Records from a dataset
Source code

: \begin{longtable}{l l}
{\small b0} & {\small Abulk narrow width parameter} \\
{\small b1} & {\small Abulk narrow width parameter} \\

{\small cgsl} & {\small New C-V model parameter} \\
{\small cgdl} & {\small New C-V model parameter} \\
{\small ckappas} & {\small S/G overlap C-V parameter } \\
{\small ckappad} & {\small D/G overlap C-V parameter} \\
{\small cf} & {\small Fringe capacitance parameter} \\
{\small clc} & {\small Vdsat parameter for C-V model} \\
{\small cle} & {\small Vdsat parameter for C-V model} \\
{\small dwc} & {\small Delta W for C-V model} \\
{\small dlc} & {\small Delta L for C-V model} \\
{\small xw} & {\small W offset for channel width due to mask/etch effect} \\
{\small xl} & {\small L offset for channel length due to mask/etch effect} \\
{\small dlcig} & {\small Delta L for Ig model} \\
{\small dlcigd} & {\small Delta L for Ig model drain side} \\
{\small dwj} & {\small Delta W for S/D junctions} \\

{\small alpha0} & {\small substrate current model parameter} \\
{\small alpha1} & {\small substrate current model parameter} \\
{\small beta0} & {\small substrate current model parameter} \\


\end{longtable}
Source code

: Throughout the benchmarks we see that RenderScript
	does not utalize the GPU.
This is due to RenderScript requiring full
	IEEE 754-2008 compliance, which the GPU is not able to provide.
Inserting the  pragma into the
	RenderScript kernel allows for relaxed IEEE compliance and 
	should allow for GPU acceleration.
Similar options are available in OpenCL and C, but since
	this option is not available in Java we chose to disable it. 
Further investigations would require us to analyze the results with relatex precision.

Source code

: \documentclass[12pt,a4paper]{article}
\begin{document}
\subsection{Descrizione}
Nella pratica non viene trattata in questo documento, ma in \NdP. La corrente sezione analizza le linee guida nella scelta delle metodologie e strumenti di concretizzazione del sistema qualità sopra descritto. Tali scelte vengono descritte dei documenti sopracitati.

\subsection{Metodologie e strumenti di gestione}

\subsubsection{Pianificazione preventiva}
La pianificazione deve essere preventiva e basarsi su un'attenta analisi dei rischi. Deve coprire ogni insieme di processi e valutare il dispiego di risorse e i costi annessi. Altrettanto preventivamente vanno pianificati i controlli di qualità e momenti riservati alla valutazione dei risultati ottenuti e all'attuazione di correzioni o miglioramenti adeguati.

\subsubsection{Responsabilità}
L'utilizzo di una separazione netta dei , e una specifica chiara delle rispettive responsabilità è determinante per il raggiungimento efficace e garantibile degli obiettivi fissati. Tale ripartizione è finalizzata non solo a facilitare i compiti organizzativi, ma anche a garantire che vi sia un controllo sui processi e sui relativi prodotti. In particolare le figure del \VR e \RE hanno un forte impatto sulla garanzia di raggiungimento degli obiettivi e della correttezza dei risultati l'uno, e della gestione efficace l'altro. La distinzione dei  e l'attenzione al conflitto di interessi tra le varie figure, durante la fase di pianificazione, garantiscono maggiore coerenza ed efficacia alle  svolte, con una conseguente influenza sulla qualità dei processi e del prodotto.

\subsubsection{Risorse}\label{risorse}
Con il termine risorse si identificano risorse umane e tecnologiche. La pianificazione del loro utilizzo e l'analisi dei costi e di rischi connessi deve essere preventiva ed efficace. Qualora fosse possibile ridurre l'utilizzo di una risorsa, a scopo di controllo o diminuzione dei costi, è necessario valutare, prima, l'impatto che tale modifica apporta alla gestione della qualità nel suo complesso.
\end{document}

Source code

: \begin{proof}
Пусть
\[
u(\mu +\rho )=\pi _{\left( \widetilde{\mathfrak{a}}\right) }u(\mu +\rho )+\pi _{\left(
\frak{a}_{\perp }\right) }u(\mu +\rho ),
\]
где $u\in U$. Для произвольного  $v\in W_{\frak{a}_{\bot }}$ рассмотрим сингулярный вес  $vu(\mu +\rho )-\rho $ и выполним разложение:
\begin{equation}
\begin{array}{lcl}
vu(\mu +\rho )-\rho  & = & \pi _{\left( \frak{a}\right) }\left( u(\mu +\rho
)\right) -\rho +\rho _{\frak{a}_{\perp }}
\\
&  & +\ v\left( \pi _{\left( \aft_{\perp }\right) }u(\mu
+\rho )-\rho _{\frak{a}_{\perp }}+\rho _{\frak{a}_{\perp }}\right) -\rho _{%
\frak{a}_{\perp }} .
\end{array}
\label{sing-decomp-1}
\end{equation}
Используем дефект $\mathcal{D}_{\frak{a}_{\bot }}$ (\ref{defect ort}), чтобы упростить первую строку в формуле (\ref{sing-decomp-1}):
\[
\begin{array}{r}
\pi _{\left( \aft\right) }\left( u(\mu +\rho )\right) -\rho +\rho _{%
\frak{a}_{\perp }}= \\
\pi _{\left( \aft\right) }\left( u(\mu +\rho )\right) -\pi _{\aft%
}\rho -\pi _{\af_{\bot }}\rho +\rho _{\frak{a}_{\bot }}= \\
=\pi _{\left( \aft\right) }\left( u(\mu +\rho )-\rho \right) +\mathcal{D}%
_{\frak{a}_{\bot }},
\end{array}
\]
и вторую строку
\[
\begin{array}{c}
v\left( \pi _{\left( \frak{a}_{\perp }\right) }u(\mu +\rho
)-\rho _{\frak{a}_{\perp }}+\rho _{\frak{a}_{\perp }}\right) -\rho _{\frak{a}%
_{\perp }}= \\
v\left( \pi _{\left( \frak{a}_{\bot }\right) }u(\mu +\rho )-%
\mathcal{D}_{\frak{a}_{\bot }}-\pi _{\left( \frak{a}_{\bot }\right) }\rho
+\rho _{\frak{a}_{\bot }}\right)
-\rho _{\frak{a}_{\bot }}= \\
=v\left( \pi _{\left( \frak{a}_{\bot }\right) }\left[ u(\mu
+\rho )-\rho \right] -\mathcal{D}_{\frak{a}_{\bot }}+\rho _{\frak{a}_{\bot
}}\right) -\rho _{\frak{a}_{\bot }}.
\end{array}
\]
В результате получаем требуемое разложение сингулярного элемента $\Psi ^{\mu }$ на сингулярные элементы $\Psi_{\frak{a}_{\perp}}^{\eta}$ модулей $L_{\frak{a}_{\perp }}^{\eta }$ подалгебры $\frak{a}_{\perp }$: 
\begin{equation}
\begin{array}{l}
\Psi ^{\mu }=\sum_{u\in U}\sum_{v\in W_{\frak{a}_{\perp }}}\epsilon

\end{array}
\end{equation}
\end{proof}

▶ _Task description_
Retype all the data verbatim.

▶ _Result below_
Source code

: \begin{longtable}{l l}
{\small b0} & {\small Abulk narrow width parameter} \\
{\small b1} & {\small Abulk narrow width parameter} \\

{\small cgsl} & {\small New C-V model parameter} \\
{\small cgdl} & {\small New C-V model parameter} \\
{\small ckappas} & {\small S/G overlap C-V parameter } \\
{\small ckappad} & {\small D/G overlap C-V parameter} \\
{\small cf} & {\small Fringe capacitance parameter} \\
{\small clc} & {\small Vdsat parameter for C-V model} \\
{\small cle} & {\small Vdsat parameter for C-V model} \\
{\small dwc} & {\small Delta W for C-V model} \\
{\small dlc} & {\small Delta L for C-V model} \\
{\small xw} & {\small W offset for channel width due to mask/etch effect} \\
{\small xl} & {\small L offset for channel length due to mask/etch effect} \\
{\small dlcig} & {\small Delta L for Ig model} \\
{\small dlcigd} & {\small Delta L for Ig model drain side} \\
{\small dwj} & {\small Delta W for S/D junctions} \\

{\small alpha0} & {\small substrate current model parameter} \\
{\small alpha1} & {\small substrate current model parameter} \\
{\small beta0} & {\small substrate current model parameter} \\


\end{longtable}
Source code

: Throughout the benchmarks we see that RenderScript
	does not utalize the GPU.
This is due to RenderScript requiring full
	IEEE 754-2008 compliance, which the GPU is not able to provide.
Inserting the  pragma into the
	RenderScript kernel allows for relaxed IEEE compliance and 
	should allow for GPU acceleration.
Similar options are available in OpenCL and C, but since
	this option is not available in Java we chose to disable it. 
Further investigations would require us to analyze the results with relatex precision.

Source code

: \documentclass[12pt,a4paper]{article}
\begin{document}
\subsection{Descrizione}
Nella pratica non viene trattata in questo documento, ma in \NdP. La corrente sezione analizza le linee guida nella scelta delle metodologie e strumenti di concretizzazione del sistema qualità sopra descritto. Tali scelte vengono descritte dei documenti sopracitati.

\subsection{Metodologie e strumenti di gestione}

\subsubsection{Pianificazione preventiva}
La pianificazione deve essere preventiva e basarsi su un'attenta analisi dei rischi. Deve coprire ogni insieme di processi e valutare il dispiego di risorse e i costi annessi. Altrettanto preventivamente vanno pianificati i controlli di qualità e momenti riservati alla valutazione dei risultati ottenuti e all'attuazione di correzioni o miglioramenti adeguati.

\subsubsection{Responsabilità}
L'utilizzo di una separazione netta dei , e una specifica chiara delle rispettive responsabilità è determinante per il raggiungimento efficace e garantibile degli obiettivi fissati. Tale ripartizione è finalizzata non solo a facilitare i compiti organizzativi, ma anche a garantire che vi sia un controllo sui processi e sui relativi prodotti. In particolare le figure del \VR e \RE hanno un forte impatto sulla garanzia di raggiungimento degli obiettivi e della correttezza dei risultati l'uno, e della gestione efficace l'altro. La distinzione dei  e l'attenzione al conflitto di interessi tra le varie figure, durante la fase di pianificazione, garantiscono maggiore coerenza ed efficacia alle  svolte, con una conseguente influenza sulla qualità dei processi e del prodotto.

\subsubsection{Risorse}\label{risorse}
Con il termine risorse si identificano risorse umane e tecnologiche. La pianificazione del loro utilizzo e l'analisi dei costi e di rischi connessi deve essere preventiva ed efficace. Qualora fosse possibile ridurre l'utilizzo di una risorsa, a scopo di controllo o diminuzione dei costi, è necessario valutare, prima, l'impatto che tale modifica apporta alla gestione della qualità nel suo complesso.
\end{document}

Source code

: \begin{proof}
Пусть
\[
u(\mu +\rho )=\pi _{\left( \widetilde{\mathfrak{a}}\right) }u(\mu +\rho )+\pi _{\left(
\frak{a}_{\perp }\right) }u(\mu +\rho ),
\]
где $u\in U$. Для произвольного  $v\in W_{\frak{a}_{\bot }}$ рассмотрим сингулярный вес  $vu(\mu +\rho )-\rho $ и выполним разложение:
\begin{equation}
\begin{array}{lcl}
vu(\mu +\rho )-\rho  & = & \pi _{\left( \frak{a}\right) }\left( u(\mu +\rho
)\right) -\rho +\rho _{\frak{a}_{\perp }}
\\
&  & +\ v\left( \pi _{\left( \aft_{\perp }\right) }u(\mu
+\rho )-\rho _{\frak{a}_{\perp }}+\rho _{\frak{a}_{\perp }}\right) -\rho _{%
\frak{a}_{\perp }} .
\end{array}
\label{sing-decomp-1}
\end{equation}
Используем дефект $\mathcal{D}_{\frak{a}_{\bot }}$ (\ref{defect ort}), чтобы упростить первую строку в формуле (\ref{sing-decomp-1}):
\[
\begin{array}{r}
\pi _{\left( \aft\right) }\left( u(\mu +\rho )\right) -\rho +\rho _{%
\frak{a}_{\perp }}= \\
\pi _{\left( \aft\right) }\left( u(\mu +\rho )\right) -\pi _{\aft%
}\rho -\pi _{\af_{\bot }}\rho +\rho _{\frak{a}_{\bot }}= \\
=\pi _{\left( \aft\right) }\left( u(\mu +\rho )-\rho \right) +\mathcal{D}%
_{\frak{a}_{\bot }},
\end{array}
\]
и вторую строку
\[
\begin{array}{c}
v\left( \pi _{\left( \frak{a}_{\perp }\right) }u(\mu +\rho
)-\rho _{\frak{a}_{\perp }}+\rho _{\frak{a}_{\perp }}\right) -\rho _{\frak{a}%
_{\perp }}= \\
v\left( \pi _{\left( \frak{a}_{\bot }\right) }u(\mu +\rho )-%
\mathcal{D}_{\frak{a}_{\bot }}-\pi _{\left( \frak{a}_{\bot }\right) }\rho
+\rho _{\frak{a}_{\bot }}\right)
-\rho _{\frak{a}_{\bot }}= \\
=v\left( \pi _{\left( \frak{a}_{\bot }\right) }\left[ u(\mu
+\rho )-\rho \right] -\mathcal{D}_{\frak{a}_{\bot }}+\rho _{\frak{a}_{\bot
}}\right) -\rho _{\frak{a}_{\bot }}.
\end{array}
\]
В результате получаем требуемое разложение сингулярного элемента $\Psi ^{\mu }$ на сингулярные элементы $\Psi_{\frak{a}_{\perp}}^{\eta}$ модулей $L_{\frak{a}_{\perp }}^{\eta }$ подалгебры $\frak{a}_{\perp }$: 
\begin{equation}
\begin{array}{l}
\Psi ^{\mu }=\sum_{u\in U}\sum_{v\in W_{\frak{a}_{\perp }}}\epsilon

\end{array}
\end{equation}
\end{proof}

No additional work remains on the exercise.